From The North Pole To The Moon And Back
How far back can you go and still get a good beginning?
I was out of the U.S. Air Force, back home again in indiana making less than $6 an hour that Summer. I was working for an international aviation and wiring conglomerate. The year was 1966. My Army brat girl friend had just moved to the D.C. area after her father was reassigned from Vietnam. The sky was still my limit. I'd been into and all over most of the financial markets for over a year and was getting good at speculating in commodities futures. Naturally, when sugar called me, I called Skip. He always had money.
The next I thing I knew, I was living with Skip in the ethnocentric city of Buffalo, N.Y. Ethnocentricity was completely and totally out of my experience - so you might say that must have been a good experience for me. History shows it is not so much out of most people's experience. I don't think of it as a good experience and most certainly not as a good thing.
Living in Buffalo lasted only a year or so. Then we both went to the North Pole. There was a war and it just kept getting colder for everyone. We weren't really, actually or exactly, at the North Pole - we were only at Thule, Greenland - which is, believe me, close enough. We walked horizontally to get across the road sometimes and the entire time that I, personally, was up there - the Sun always shined. Even during the Storm Phases. I have a lot of memories of that place; but the best was being able to walk around in a short-sleeved shirt and feel very warm and comfortable when the ambient air temperature was 32 degrees Fahrenheit.
After six months of that, I either had a nervous breakdown or achieved sanity - depending on who is doing the talking. I simply split for the Bahamas. I didn't have a plan. I took the first once-a-week jet ride South Back To The World and when I landed at McGuire AFB, New Jersey, two other guys from my plane gave me a ride to NYC in their rent-a-car and unceremoniously dumped me right out onto the West Side Highway. I don't remember how in the hell I ever got off that highway with all my overloaded baggage; but, I do remember winding up at the Americana Hotel and waiting and waiting for somebody to just please clean my room so I could just please go to sleep. It was a terrible wait and I'll never go back.
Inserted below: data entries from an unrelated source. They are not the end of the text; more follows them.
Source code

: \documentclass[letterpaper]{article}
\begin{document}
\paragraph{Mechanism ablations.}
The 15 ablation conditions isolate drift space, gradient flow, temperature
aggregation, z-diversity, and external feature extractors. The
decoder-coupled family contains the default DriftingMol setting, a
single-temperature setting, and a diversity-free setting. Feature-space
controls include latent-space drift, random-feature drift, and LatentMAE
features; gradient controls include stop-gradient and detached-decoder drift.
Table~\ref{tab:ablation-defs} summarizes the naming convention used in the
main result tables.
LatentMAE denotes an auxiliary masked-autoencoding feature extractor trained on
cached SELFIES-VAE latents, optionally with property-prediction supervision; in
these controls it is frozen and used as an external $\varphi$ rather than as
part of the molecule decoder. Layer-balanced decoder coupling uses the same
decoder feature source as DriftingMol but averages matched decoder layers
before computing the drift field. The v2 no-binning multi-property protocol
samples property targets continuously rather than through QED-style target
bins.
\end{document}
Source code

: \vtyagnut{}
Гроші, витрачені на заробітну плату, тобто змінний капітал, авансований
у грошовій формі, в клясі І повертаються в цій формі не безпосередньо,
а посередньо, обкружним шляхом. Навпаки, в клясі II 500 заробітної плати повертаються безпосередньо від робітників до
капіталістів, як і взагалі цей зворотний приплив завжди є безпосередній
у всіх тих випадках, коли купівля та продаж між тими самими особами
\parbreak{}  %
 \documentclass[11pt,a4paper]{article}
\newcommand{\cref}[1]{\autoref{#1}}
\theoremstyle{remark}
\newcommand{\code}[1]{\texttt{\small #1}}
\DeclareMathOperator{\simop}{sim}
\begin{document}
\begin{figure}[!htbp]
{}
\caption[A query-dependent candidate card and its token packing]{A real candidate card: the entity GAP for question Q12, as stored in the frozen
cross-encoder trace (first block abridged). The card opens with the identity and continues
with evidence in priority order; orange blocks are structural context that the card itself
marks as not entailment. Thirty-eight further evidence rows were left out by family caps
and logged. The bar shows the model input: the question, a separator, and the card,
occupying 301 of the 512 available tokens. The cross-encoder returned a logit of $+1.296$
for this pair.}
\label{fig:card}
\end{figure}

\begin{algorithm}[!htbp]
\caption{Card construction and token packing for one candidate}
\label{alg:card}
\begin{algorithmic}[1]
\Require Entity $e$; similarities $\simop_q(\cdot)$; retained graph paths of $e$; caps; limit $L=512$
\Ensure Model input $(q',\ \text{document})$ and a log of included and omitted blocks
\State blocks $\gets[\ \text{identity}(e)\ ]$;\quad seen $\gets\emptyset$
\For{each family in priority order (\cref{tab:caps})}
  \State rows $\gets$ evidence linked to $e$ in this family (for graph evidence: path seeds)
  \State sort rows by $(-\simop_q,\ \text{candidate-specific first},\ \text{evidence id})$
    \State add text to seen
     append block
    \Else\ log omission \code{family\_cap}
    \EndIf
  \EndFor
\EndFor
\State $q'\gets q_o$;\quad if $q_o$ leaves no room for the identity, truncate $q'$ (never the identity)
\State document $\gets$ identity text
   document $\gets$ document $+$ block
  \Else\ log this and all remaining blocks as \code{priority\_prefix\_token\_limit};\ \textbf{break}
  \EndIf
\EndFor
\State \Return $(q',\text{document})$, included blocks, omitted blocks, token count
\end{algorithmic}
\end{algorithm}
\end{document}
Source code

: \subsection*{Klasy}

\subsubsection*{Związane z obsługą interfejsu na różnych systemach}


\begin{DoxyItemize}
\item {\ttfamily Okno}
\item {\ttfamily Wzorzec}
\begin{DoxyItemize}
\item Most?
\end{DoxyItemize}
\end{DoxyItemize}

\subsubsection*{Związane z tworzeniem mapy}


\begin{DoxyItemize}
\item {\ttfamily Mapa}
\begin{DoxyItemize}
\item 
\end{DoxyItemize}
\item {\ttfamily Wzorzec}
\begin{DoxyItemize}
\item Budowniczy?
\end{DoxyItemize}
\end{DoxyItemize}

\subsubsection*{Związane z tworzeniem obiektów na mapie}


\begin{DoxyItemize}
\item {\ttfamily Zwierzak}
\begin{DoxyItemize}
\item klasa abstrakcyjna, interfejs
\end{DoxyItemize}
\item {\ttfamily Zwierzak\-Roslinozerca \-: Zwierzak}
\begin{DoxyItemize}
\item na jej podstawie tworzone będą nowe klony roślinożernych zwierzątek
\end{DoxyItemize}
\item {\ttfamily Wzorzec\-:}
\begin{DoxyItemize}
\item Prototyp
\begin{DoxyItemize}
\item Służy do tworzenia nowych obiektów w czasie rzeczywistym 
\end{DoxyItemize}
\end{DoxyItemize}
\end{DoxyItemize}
Next thing I remember, I was sitting around the Pan Am Terminal at JFK talking to this very nice young girl who was waiting for a flight to Rome. Nice and sexy. Then, this Australian old dude horned in while he was waiting for his flight back to Sydney. He left first, but by that time it was too late. Two or three minutes less of that p.o.s. guy and we all live different lives. This corporate child Delaware chick quite summarily invited me to go to Rome with her - just exactly as my flight was being called for boarding to the Bahamas. She had an apartment and a car there too, she said! But, I could not make all of the hassle with my baggage already onboard going to Freeport - no toothbrush - no ticket - and, I already had some really high heat on the sandy beach in my head.
So, there was a true lifetime decision for you. Right there. Everything that happens after this does not ever happen. My brother told me later that I was a fool. I can't argue.